The alien-takeover trope is usually fun. The empty mansion and estate make for an interesting closed environment for the drama. The unresolved ending, in which the duplicates all drive away happily on their way to subtle sabotage, is interesting. In DMIE, the pods win and probably still among us.
Cold War Angle
This is more allegorical than overt. The traditional fear of nefarious "others", the not knowing who you can trust, the sinister plot behind it all, these are solid Cold War angst themes.
Venerable Sub-Genre -- The alien-takeover sub-genre is one of the key features of 50s (and 60s) Cold War angst movies. The earliest include The Man From Planet X ('50) and It Came From Outer Space ('53). The most famous of the genre is Invasion of the Body Snatchers ('56). Films of this genre were becoming less common by the mid-60s, but it wasn't played out yet. DMIE is one of the lesser-known members of the set.
Angry Invisible Mars -- The red planet often got a hostile tone in literature and movies. H.G. Wells' famous 1898 novel described them as "intellects vast and cool and unsympathetic," who "drew their plans against us." In Angry Red Planet ('60) the martians expel the earthlings with a warning to never come back. We're too immature of a species. (e.g. war, greed, etc.) DMIE has a similar subtext as Mars-Dave tells Earth-Dave that they came to stop any future Mars missions from earth. They "invaded", not to take our home (as was often the case), but to preserve their own from us.

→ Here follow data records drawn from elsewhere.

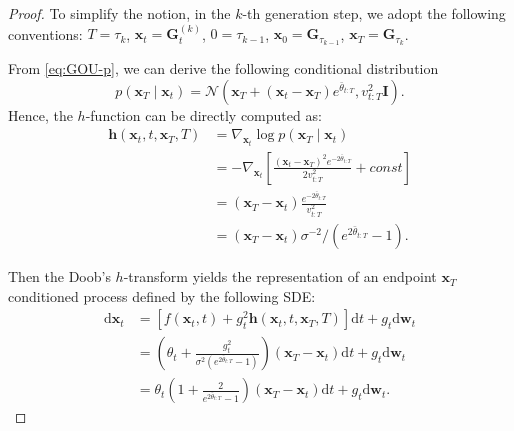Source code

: \begin{proof}
To simplify the notion, in the $k$-th generation step, we adopt the following conventions: 
 $T=\tau_k$, $\mathbf{x}_t = \bm{G}_t^{(k)}$, $0=\tau_{k-1}$, $\mathbf{x}_0=\bm{G}_{\tau_{k-1}}$, $\mathbf{x}_T=\bm{G}_{\tau_k}$. 

From \cref{eq:GOU-p}, we can derive the following conditional distribution
\begin{equation}
    p(\mathbf{x}_T \mid \mathbf{x}_t)=\mathcal{N}(
    \mathbf{x}_T + (\mathbf{x}_t-\mathbf{x}_T) e^{\bar{\theta}_{t:T}},
    v_{t:T}^2 \bm{I}).
\end{equation}
Hence, the $h$-function can be directly computed as:
\begin{equation}
\begin{split}
\bm{h}(\mathbf{x}_t, t, \mathbf{x}_T, T) 
& = \nabla_{\mathbf{x}_t} \log p(\mathbf{x}_T \mid \mathbf{x}_t)\\
& = -\nabla_{\mathbf{x}_t} \left[\frac{(\mathbf{x}_t - \mathbf{x}_T)^2 e^{-2 \bar{\theta}_{t:T}}}{2 v_{t:T}^2} + const \right]\\
& = (\mathbf{x}_T - \mathbf{x}_t) \frac{e^{-2 \bar{\theta}_{t:T}}}{v_{t:T}^2} \\
& = (\mathbf{x}_T - \mathbf{x}_t) \sigma^{-2}/(e^{2\bar{\theta}_{t:T}}-1).
\end{split}
\end{equation}


Then the Doob's $h$-transform yields the representation of an endpoint $\mathbf{x}_T$ conditioned process defined by the following SDE: 
% 
\begin{equation}
\begin{split}
\mathrm{d}\mathbf{x}_t 
&= \left[ f(\mathbf{x}_t, t) + g_t^2 \bm{h}(\mathbf{x}_t, t, \mathbf{x}_T, T) \right] \mathrm{d}t + g_t \mathrm{d}\mathbf{w}_t\\
&= \left( \theta_t + \frac{g_t^2}{\sigma^2 (e^{2\bar{\theta}_{t:T}}-1)}  \right)(\mathbf{x}_T - \mathbf{x}_t)  \mathrm{d}t + g_t \mathrm{d}\mathbf{w}_t \\
& = \theta_t \left( 1 + \frac{2}{e^{2\bar{\theta}_{t:T}}-1}  \right)(\mathbf{x}_T - \mathbf{x}_t)  \mathrm{d}t + g_t \mathrm{d}\mathbf{w}_t.
\end{split}
\end{equation}


\end{proof}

Blame the Aliens -- Several movies seek to place the blame on aliens for American space program failures. (of which there were many). War of the Satellites ('58), Cape Canaveral Monsters ('60), Planets Against Us ('62), etc., quietly admitted that NASA was not off to a good start. Rather than doubt our own genius, it was more fun to imagine alien sabotage.
Inexpensive Fancy Sets -- Most of the action in DMIE is set in and around the Greystone mansion in Beverly Hills. It was constructed in the late 1920s for the son of an oil tycoon, Edward Doheny Jr. His wife, Lucy, sold the estate in 1955 to a man who rented it for movie location shooting. The property later became a park and more movies were shot there. Some titles include The Invisible Boy ('57) and Picture Mommy Dead ('66). The orderly and tidy gardens of the estate make for an interesting contrast to the confusion the characters face.
Natural Noir -- The invasion angst premise just naturally lends itself to the noir style. Suspicion, uncertainty, fear, they all factor in. Director Maury Dexter uses the setting of the Greystone mansion fairly well. The staid and orderly grounds are ironic backdrops for uncertainty and fear (such as when Claire is 'chased' with the footsteps sounds). When Dave explores the "big house", Dexter uses a lot of up-angle camera and uplighting, giving the otherwise comfy surroundings an unsettled look.
Bottom line? BMIE is hardly a gem, and the pace is pretty slow at first. There are virtually no special effects, creepy aliens or fancy technology, etc. to satisfy the mainstream sci-fi fan. For more devoted fans of the genre, who enjoy the alien-takeover type, the latter half gets much more interesting.